WHAT NEEDS TO BE DONE
In the material below, list every line carrying the string "minutes".

MATERIAL FOR THIS EXERCISE

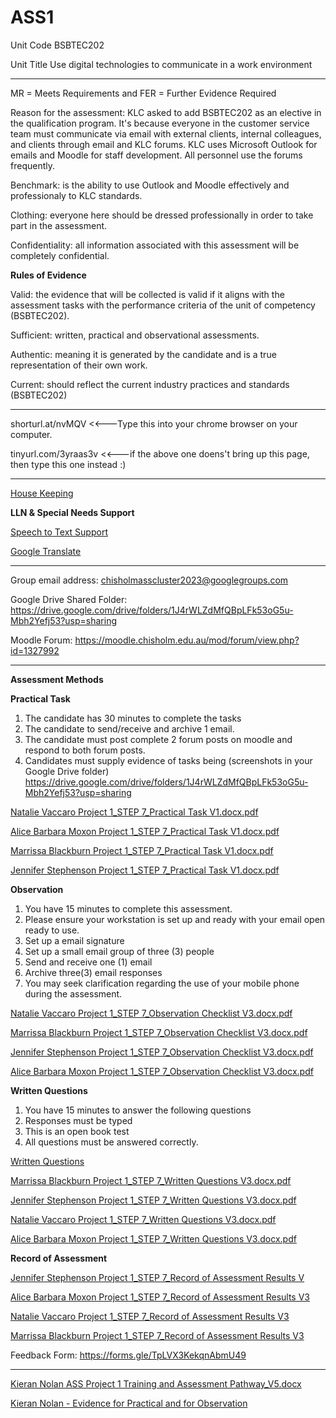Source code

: # ASS1

Unit Code 
 BSBTEC202
 
Unit Title
 Use digital technologies to communicate in a work environment
 
 --------------------------------------------------------------------------------------------------------------------

MR = Meets Requirements and FER = Further Evidence Required 

Reason for the assessment: KLC asked to add BSBTEC202 as an elective in the qualification program. It's because everyone in the customer service team must communicate via email with external clients, internal colleagues, and clients through email and KLC forums. KLC uses Microsoft Outlook for emails and Moodle for staff development. All personnel use the forums frequently.

Benchmark: is the ability to use Outlook and Moodle effectively and professionaly to KLC standards.

Clothing: everyone here should be dressed professionally in order to take part in the assessment.

Confidentiality: all information associated with this assessment will be completely confidential.

**Rules of Evidence**

Valid: the evidence that will be collected is valid if it aligns with the assessment tasks with the performance criteria of the unit of competency (BSBTEC202).

Sufficient: written, practical and observational assessments.

Authentic: meaning it is generated by the candidate and is a true representation of their own work.

Current: should reflect the current industry practices and standards (BSBTEC202)

--------------------------------------------------------------------------------------------------------------------

shorturl.at/nvMQV <<---Type this into your chrome browser on your computer.

tinyurl.com/3yraas3v <<---if the above one doens't bring up this page, then type this one instead :)

--------------------------------------------------------------------------------------------------------------------

[House Keeping](https://docs.google.com/presentation/d/1AyzNiL2phj4UqAjSJfo6TfwsrEu25S7o402j36u6WEU/edit?usp=sharing)

**LLN & Special Needs Support**

[Speech to Text Support](https://support.google.com/docs/answer/4492226?hl=en)

[Google Translate](https://translate.google.com/)

--------------------------------------------------------------------------------------------------------------------

Group email address: chisholmasscluster2023@googlegroups.com

Google Drive Shared Folder: https://drive.google.com/drive/folders/1J4rWLZdMfQBpLFk53oG5u-Mbh2Yefj53?usp=sharing

Moodle Forum: https://moodle.chisholm.edu.au/mod/forum/view.php?id=1327992

--------------------------------------------------------------------------------------------------------------------


**Assessment Methods**





**Practical Task**

1. The candidate has 30 minutes to complete the tasks
2. The candidate to send/receive and archive 1 email.
3. The candidate must post complete 2 forum posts on moodle and
respond to both forum posts.
4. Candidates must supply evidence of tasks being (screenshots in your Google Drive folder) https://drive.google.com/drive/folders/1J4rWLZdMfQBpLFk53oG5u-Mbh2Yefj53?usp=sharing


[Natalie Vaccaro Project 1_STEP 7_Practical Task V1.docx.pdf](https://github.com/kdnolanchisholm/ASSProject1/files/10962072/Natalie.Vaccaro.Project.1_STEP.7_Practical.Task.V1.docx.pdf)

[Alice Barbara Moxon Project 1_STEP 7_Practical Task V1.docx.pdf](https://github.com/kdnolanchisholm/ASSProject1/files/10962073/Alice.Barbara.Moxon.Project.1_STEP.7_Practical.Task.V1.docx.pdf)

[Marrissa Blackburn Project 1_STEP 7_Practical Task V1.docx.pdf](https://github.com/kdnolanchisholm/ASSProject1/files/10962075/Marrissa.Blackburn.Project.1_STEP.7_Practical.Task.V1.docx.pdf)

[Jennifer Stephenson Project 1_STEP 7_Practical Task V1.docx.pdf](https://github.com/kdnolanchisholm/ASSProject1/files/10962076/Jennifer.Stephenson.Project.1_STEP.7_Practical.Task.V1.docx.pdf)

**Observation**
1. You have 15 minutes to complete this assessment.
2. Please ensure your workstation is set up and ready with your email open ready
to use.
3. Set up a email signature
4. Set up a small email group of three (3) people
5. Send and receive one (1) email
6. Archive three(3) email responses
7. You may seek clarification regarding the use of your mobile phone during the
assessment.


[Natalie Vaccaro Project 1_STEP 7_Observation Checklist V3.docx.pdf](https://github.com/kdnolanchisholm/ASSProject1/files/10962151/Natalie.Vaccaro.Project.1_STEP.7_Observation.Checklist.V3.docx.pdf)

[Marrissa Blackburn Project 1_STEP 7_Observation Checklist V3.docx.pdf](https://github.com/kdnolanchisholm/ASSProject1/files/10962153/Marrissa.Blackburn.Project.1_STEP.7_Observation.Checklist.V3.docx.pdf)

[Jennifer Stephenson Project 1_STEP 7_Observation Checklist V3.docx.pdf](https://github.com/kdnolanchisholm/ASSProject1/files/10962154/Jennifer.Stephenson.Project.1_STEP.7_Observation.Checklist.V3.docx.pdf)

[Alice Barbara Moxon Project 1_STEP 7_Observation Checklist V3.docx.pdf](https://github.com/kdnolanchisholm/ASSProject1/files/10962155/Alice.Barbara.Moxon.Project.1_STEP.7_Observation.Checklist.V3.docx.pdf)


**Written Questions**

1. You have 15 minutes to answer the following questions
2. Responses must be typed
3. This is an open book test
4. All questions must be answered correctly.

[Written Questions](https://docs.google.com/document/d/1UElGGGrblJkueQwMMyXElNzq75VK4ixn/edit?usp=sharing&ouid=112407030949213386815&rtpof=true&sd=true)

[Marrissa Blackburn Project 1_STEP 7_Written Questions V3.docx.pdf](https://github.com/kdnolanchisholm/ASSProject1/files/10961897/Marrissa.Blackburn.Project.1_STEP.7_Written.Questions.V3.docx.pdf)

[Jennifer Stephenson Project 1_STEP 7_Written Questions V3.docx.pdf](https://github.com/kdnolanchisholm/ASSProject1/files/10961903/Jennifer.Stephenson.Project.1_STEP.7_Written.Questions.V3.docx.pdf)

[Natalie Vaccaro Project 1_STEP 7_Written Questions V3.docx.pdf](https://github.com/kdnolanchisholm/ASSProject1/files/10961906/Natalie.Vaccaro.Project.1_STEP.7_Written.Questions.V3.docx.pdf)

[Alice Barbara Moxon Project 1_STEP 7_Written Questions V3.docx.pdf](https://github.com/kdnolanchisholm/ASSProject1/files/10961907/Alice.Barbara.Moxon.Project.1_STEP.7_Written.Questions.V3.docx.pdf)





**Record of Assessment**

[Jennifer Stephenson Project 1_STEP 7_Record of Assessment Results V](https://docs.google.com/document/d/1frWjztM8NtZ-6vn92uZBZn3kGyINZNOD/edit?usp=sharing&ouid=112407030949213386815&rtpof=true&sd=true)

[Alice Barbara Moxon Project 1_STEP 7_Record of Assessment Results V3](https://docs.google.com/document/d/1ViWx_m78ur6Q54VVxJH5tlNNbx35yGOE/edit?usp=sharing&ouid=112407030949213386815&rtpof=true&sd=true)

[Natalie Vaccaro Project 1_STEP 7_Record of Assessment Results V3](https://docs.google.com/document/d/1GgGdfhaWSL5G9a97T45fx_A9hqg6WyXr/edit?usp=sharing&ouid=112407030949213386815&rtpof=true&sd=true)

[Marrissa Blackburn Project 1_STEP 7_Record of Assessment Results V3](https://docs.google.com/document/d/1z66OKYbOF_Inqt0qa-Ua6Q5gifLc0YxK/edit?usp=sharing&ouid=112407030949213386815&rtpof=true&sd=true)


Feedback Form: https://forms.gle/TpLVX3KekqnAbmU49


--------------------------------------------------------------------------------------------------------------------

[Kieran Nolan ASS Project 1 Training and Assessment Pathway_V5.docx](https://docs.google.com/document/d/18WzniSgsHSfWYSudpVw3dQ7Cg85EapB5/edit?usp=sharing&ouid=112407030949213386815&rtpof=true&sd=true)

[Kieran Nolan - Evidence for Practical and for Observation](https://docs.google.com/document/d/1uLtKw6AIS3zHSbqPCtEYVGGInv5rrmHL5ZGrS6sUE5w/edit?usp=sharing)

RESULT OF THE EXERCISE
1. The candidate has 30 minutes to complete the tasks
1. You have 15 minutes to complete this assessment.
1. You have 15 minutes to answer the following questions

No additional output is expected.